◆ Instructions for the task
Pictures stay out; everything else in the listing below is to be restated word for word.

◆ Exercise material
****************************************

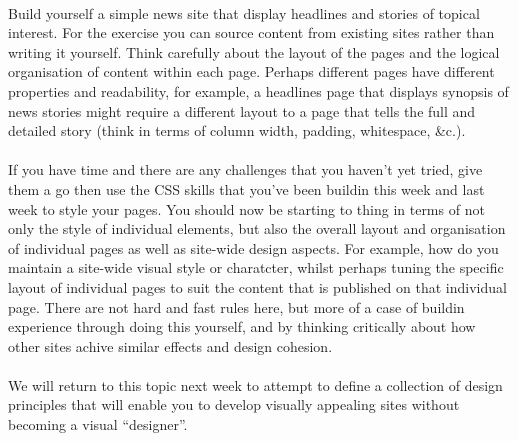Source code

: \documentclass[10pt, a4paper, twosize]{article}
\begin{document}
\paragraph{} Build yourself a simple news site that display headlines and stories of topical interest. For the exercise you can source content from existing sites rather than writing it yourself. Think carefully about the layout of the pages and the logical organisation of content within each page. Perhaps different pages have different properties and readability, for example, a headlines page that displays synopsis of news stories might require a different layout to a page that tells the full and detailed story (think in terms of column width, padding, whitespace, \&c.).

\paragraph{} If you have time and there are any challenges that you haven't yet tried, give them a go then use the CSS skills that you've been buildin this week and last week to style your pages. You should now be starting to thing in terms of not only the style of individual elements, but also the overall layout and organisation of individual pages as well as site-wide design aspects. For example, how do you maintain a site-wide visual style or charatcter, whilst perhaps tuning the specific layout of individual pages to suit the content that is published on that individual page. There are not hard and fast rules here, but more of a case of buildin experience through doing this yourself, and by thinking critically about how other sites achive similar effects and design cohesion.

\paragraph{} We will return to this topic next week to attempt to define a collection of design principles that will enable you to develop visually appealing sites without becoming a visual ``designer''.
\end{document}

****************************************

◆ Reply
Source code

: \documentclass[10pt, a4paper, twosize]{article}
\begin{document}
\paragraph{} Build yourself a simple news site that display headlines and stories of topical interest. For the exercise you can source content from existing sites rather than writing it yourself. Think carefully about the layout of the pages and the logical organisation of content within each page. Perhaps different pages have different properties and readability, for example, a headlines page that displays synopsis of news stories might require a different layout to a page that tells the full and detailed story (think in terms of column width, padding, whitespace, \&c.).

\paragraph{} If you have time and there are any challenges that you haven't yet tried, give them a go then use the CSS skills that you've been buildin this week and last week to style your pages. You should now be starting to thing in terms of not only the style of individual elements, but also the overall layout and organisation of individual pages as well as site-wide design aspects. For example, how do you maintain a site-wide visual style or charatcter, whilst perhaps tuning the specific layout of individual pages to suit the content that is published on that individual page. There are not hard and fast rules here, but more of a case of buildin experience through doing this yourself, and by thinking critically about how other sites achive similar effects and design cohesion.

\paragraph{} We will return to this topic next week to attempt to define a collection of design principles that will enable you to develop visually appealing sites without becoming a visual ``designer''.
\end{document}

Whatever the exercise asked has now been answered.